Neurogenesi: si può fare!

Alla Columbia University di New York il professore J.John Mann conserva sotto zero una collezione di oltre 5000 cervelli, tutti di età compresa fra i 14 e 79 anni e privi di ogni patologia, ma non è uno zombie. Egli è infatti un neurologo esperto di depressione maggiore e insieme a Maura Boldrini, ricercatrice toscana laureata in neurobiologia e psichiatria, sta analizzando i diversi tipi di cervelli alla ricerca del segreto della neurogenesi.
Recentemente la dott.ssa Boldrini ha trovato ulteriori conferme della rigenerazione dei neuroni, presente nei topi e nelle scimmie in forma leggera, ma già ipotizzata per l’essere umano in uno studio del 2013, pubblicato sulla rivista Cell e condotto dal coordinatore Jonas Frisen del Karolinska Institute di Stoccolma. Quest’ultimo non è stato però il primo a chiedersi se il nostro cervello potesse auto-rigenerarsi; infatti una delle prime ricerche risale al 1998. Un team di ricercatori svedesi inocularono nelle staminali neurali (cellule del tessuto nervoso) di malati terminali tra i 50 e i 70 anni una sostanza chimica tracciante, BrdU. La stessa fu trovata nei neuroni adulti dopo la morte, provando così che erano stati creati ex novo nel periodo poco precedente al decesso.
La ricerca della dott.ssa Boldrini comprende però una fascia di età più ampia (dai 16 anni agli 80) e considera tutti cervelli “sani”. Grazie a mesi di accurate osservazioni, il gruppo di scienziati è riuscito a mettere insieme la storia della nascita di un neurone: prima di diventare adulto, una stamina neurale attraversa diversi stadi di maturazione, ciascuno caratterizzato da una proteina ben diversa. Grazie alla presenza di un circuito complesso di interconessioni neurali, negli ippocampi maturi (zona lobo-temporale del cervello umano) i neuroni “giovani” si mantengono in numero costante, circa 30.000. Questo dimostra che il ricambio di neuroni nell’ippocampo è continuo, anche in quelli degli ottantenni; cervelli più anziani, però, ricevono meno sangue e subiscono un’inibizione delle attività celebrali. Dunque persone molto anziane possono essere attive intellettualmente, ma spesso con l’aumento dell’età diminuiscono i capillari che nutrono i neuroni : “Questo porta quindi a un rallentamento delle capacità cognitive. È una cosa che ci si poteva aspettare, ma non era ancora stata individuata in modo così preciso” ha spiegato Maura Boldrini.
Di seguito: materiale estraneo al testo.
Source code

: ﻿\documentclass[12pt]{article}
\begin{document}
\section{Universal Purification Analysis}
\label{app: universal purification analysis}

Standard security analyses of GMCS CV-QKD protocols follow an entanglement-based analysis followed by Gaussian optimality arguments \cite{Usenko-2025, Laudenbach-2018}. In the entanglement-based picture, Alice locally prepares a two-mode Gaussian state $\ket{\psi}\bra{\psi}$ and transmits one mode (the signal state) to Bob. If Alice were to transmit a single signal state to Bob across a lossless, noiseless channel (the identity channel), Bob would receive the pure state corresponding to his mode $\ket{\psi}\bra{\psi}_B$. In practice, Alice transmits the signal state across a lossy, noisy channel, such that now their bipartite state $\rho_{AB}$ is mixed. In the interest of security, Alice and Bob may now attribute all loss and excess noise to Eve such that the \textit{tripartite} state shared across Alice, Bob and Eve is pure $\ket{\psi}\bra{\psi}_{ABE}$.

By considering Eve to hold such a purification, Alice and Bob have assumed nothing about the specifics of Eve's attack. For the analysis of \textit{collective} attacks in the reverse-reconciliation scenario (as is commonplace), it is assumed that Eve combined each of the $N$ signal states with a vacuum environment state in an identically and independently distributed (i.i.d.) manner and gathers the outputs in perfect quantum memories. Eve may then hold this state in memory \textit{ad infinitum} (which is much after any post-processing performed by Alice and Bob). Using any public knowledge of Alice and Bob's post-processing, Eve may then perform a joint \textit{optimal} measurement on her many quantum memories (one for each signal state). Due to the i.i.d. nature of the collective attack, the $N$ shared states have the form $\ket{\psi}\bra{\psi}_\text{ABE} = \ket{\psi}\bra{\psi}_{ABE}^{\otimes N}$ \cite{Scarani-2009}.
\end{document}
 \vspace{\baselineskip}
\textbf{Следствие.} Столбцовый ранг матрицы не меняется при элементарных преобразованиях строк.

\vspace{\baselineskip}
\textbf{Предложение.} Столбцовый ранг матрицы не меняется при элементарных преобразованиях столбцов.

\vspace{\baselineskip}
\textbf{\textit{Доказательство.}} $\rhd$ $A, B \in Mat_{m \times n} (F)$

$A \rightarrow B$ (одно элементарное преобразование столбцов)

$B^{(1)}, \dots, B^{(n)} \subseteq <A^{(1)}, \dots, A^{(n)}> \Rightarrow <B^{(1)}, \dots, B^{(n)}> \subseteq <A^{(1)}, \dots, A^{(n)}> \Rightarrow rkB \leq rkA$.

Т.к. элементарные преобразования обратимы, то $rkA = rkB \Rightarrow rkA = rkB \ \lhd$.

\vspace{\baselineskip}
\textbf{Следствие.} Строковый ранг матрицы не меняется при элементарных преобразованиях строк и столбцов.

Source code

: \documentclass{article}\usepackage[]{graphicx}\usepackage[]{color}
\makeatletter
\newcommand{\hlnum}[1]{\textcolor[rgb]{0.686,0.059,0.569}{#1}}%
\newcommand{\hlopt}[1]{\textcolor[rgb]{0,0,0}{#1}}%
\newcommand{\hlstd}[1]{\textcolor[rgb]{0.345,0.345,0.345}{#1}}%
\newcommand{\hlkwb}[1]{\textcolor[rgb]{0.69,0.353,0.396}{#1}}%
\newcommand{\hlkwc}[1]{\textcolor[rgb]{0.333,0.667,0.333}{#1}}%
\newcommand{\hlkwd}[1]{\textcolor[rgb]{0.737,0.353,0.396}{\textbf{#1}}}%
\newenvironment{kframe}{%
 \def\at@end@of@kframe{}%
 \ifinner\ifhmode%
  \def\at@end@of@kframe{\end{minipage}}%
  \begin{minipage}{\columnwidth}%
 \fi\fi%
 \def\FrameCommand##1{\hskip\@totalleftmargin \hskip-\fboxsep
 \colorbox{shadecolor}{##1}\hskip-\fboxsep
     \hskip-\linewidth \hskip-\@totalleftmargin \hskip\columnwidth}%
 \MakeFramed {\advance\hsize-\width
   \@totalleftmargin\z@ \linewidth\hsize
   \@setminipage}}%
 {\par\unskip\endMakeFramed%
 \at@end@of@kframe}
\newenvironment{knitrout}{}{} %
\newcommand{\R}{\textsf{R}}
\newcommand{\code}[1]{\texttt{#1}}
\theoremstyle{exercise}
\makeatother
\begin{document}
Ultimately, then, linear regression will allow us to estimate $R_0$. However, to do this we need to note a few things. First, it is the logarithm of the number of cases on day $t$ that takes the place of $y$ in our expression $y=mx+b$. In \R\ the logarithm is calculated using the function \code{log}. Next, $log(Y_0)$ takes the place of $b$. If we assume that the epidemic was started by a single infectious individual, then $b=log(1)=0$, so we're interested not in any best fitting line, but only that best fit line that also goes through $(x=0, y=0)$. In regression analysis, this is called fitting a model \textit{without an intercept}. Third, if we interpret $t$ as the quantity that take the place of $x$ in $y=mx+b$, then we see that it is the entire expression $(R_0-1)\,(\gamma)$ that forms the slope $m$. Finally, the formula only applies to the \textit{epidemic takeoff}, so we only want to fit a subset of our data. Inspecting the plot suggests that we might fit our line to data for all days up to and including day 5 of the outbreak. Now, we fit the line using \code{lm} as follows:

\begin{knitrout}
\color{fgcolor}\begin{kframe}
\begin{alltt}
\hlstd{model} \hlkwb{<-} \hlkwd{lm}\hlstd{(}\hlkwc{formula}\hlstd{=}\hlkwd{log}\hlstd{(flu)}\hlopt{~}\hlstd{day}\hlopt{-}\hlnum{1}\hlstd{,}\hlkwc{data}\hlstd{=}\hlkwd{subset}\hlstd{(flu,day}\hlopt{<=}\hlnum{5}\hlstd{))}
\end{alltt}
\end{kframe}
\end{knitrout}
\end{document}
Il ruolo che riveste l’ippocampo è principale nella neurogenesi. Questa è un’area celebrale fondamentale per l’apprendimento e il consolidamento della memoria e la scoperta che è anche la fabbrica dei nostri neuroni apre la strada alla ricerca di nuove terapie per malattie neurodegenerative come l’Alzheimer o anche la depressione. Entrambe inducono infatti una riduzione dell’ippocampo stesso, che con il tempo porta l’attività celebrale ad addormentarsi, fino a spegnersi.
Non tutti però condividono l’idea che il cervello si rigeneri nel tempo: uno studio della University of California, pubblicato su Nature, sostiene il contrario. Il neuroscienziato Arturo Alvarez-Buylla si dichiara sconcertato al riguardo : “Abbiamo esaminato l’ippocampo aspettando di vederci molti neuroni giovani. Siamo rimasti sorpresi quando non l’abbiamo trovati”.
Il dibattito sulla neurogenesi rimane ancora acceso, ma Maura Boldrini non si scoraggia. Ha lasciato l’Italia, dove le leggi sulla ricerca neuroscientifica erano troppo rigide per approfondire i suoi studi e adesso che ha ottenuto le prime conferme non intende fermarsi.